The problem: The expected output is each line below containing "Links", copied in full.
------------------------------
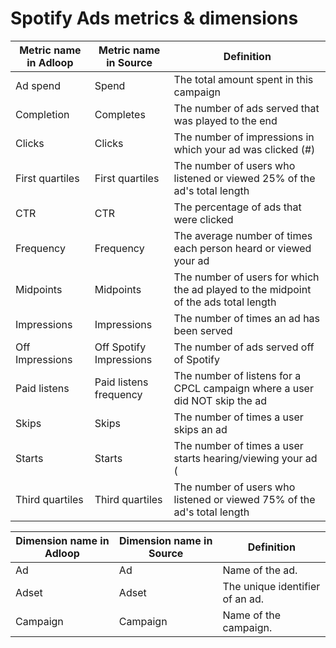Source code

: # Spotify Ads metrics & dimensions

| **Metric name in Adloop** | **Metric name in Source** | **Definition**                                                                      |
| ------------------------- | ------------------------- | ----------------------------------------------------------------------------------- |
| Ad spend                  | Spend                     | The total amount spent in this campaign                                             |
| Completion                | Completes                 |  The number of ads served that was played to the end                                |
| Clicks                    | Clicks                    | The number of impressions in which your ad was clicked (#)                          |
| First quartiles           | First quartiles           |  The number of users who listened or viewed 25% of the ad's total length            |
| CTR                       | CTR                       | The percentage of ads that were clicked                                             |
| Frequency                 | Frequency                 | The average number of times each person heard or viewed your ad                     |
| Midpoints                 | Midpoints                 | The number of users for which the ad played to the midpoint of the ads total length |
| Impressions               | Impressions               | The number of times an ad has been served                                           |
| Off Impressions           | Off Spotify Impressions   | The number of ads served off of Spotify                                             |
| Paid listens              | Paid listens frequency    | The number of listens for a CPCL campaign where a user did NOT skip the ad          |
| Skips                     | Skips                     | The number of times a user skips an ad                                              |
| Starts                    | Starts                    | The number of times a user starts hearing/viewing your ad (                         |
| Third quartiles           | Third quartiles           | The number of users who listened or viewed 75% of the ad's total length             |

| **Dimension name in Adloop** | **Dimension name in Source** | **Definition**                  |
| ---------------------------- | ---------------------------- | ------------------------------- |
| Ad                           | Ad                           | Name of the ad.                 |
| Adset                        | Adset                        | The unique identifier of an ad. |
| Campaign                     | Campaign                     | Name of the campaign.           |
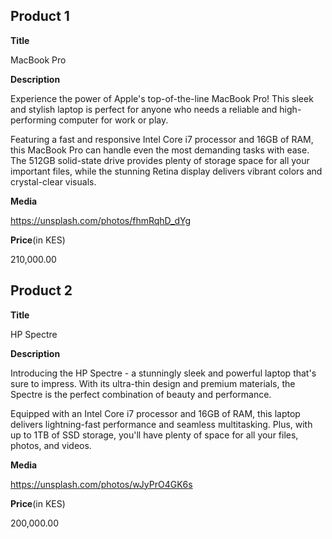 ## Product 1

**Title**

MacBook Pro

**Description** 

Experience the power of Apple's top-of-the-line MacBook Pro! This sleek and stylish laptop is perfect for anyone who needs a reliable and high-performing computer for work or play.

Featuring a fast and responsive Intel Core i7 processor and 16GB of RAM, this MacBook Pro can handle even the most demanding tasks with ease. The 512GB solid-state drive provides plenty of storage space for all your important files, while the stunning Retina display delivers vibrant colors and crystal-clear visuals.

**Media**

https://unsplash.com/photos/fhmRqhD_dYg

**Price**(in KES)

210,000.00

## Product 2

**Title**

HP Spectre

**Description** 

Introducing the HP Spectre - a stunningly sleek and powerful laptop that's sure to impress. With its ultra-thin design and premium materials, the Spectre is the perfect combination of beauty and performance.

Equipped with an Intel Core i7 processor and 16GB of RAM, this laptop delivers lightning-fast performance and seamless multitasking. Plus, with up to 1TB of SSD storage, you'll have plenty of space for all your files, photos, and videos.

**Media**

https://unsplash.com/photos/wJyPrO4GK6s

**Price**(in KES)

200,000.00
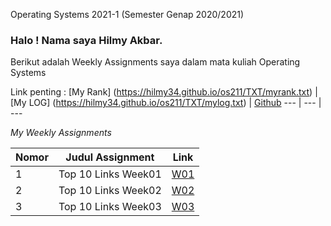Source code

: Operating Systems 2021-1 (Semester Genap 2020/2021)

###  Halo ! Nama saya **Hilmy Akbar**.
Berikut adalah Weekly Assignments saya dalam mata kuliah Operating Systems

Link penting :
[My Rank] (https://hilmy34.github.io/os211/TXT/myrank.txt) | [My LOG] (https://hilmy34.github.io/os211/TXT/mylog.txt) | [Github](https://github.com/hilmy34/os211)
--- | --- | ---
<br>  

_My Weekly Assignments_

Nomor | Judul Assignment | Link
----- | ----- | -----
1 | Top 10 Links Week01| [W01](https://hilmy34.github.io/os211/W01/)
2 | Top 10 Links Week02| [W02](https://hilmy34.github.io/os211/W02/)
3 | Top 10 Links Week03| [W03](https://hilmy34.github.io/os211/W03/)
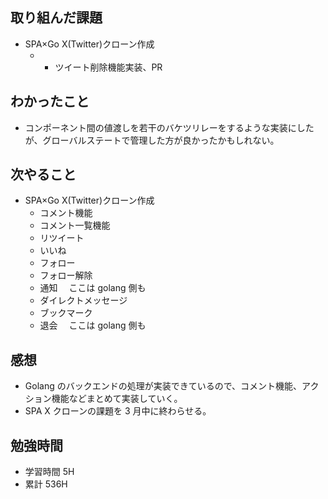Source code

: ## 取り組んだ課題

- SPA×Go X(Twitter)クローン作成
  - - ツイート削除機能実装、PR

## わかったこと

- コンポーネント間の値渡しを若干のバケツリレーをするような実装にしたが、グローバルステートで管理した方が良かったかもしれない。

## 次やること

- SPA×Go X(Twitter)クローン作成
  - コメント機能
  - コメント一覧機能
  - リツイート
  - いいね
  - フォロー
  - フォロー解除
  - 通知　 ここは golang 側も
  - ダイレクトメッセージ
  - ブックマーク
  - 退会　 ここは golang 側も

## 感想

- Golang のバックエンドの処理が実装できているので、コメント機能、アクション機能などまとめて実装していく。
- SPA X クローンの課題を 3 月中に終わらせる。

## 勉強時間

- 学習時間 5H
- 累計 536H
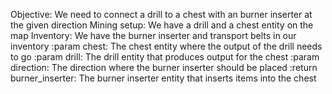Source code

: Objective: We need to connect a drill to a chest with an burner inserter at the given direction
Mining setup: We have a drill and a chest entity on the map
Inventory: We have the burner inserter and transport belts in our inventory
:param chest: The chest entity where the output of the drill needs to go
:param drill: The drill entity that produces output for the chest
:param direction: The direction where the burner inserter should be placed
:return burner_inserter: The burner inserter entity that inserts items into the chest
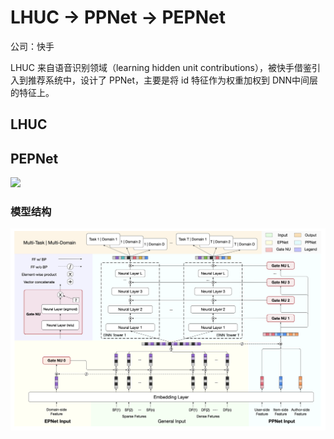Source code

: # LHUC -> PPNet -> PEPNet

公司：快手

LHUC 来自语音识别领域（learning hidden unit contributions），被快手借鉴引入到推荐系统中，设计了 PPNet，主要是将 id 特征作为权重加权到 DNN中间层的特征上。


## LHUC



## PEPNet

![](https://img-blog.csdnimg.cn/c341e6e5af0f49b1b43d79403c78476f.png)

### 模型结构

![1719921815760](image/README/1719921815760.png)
------------------------------
Solution to the problem:
1 | Top 10 Links Week01| [W01](https://hilmy34.github.io/os211/W01/)
2 | Top 10 Links Week02| [W02](https://hilmy34.github.io/os211/W02/)
3 | Top 10 Links Week03| [W03](https://hilmy34.github.io/os211/W03/)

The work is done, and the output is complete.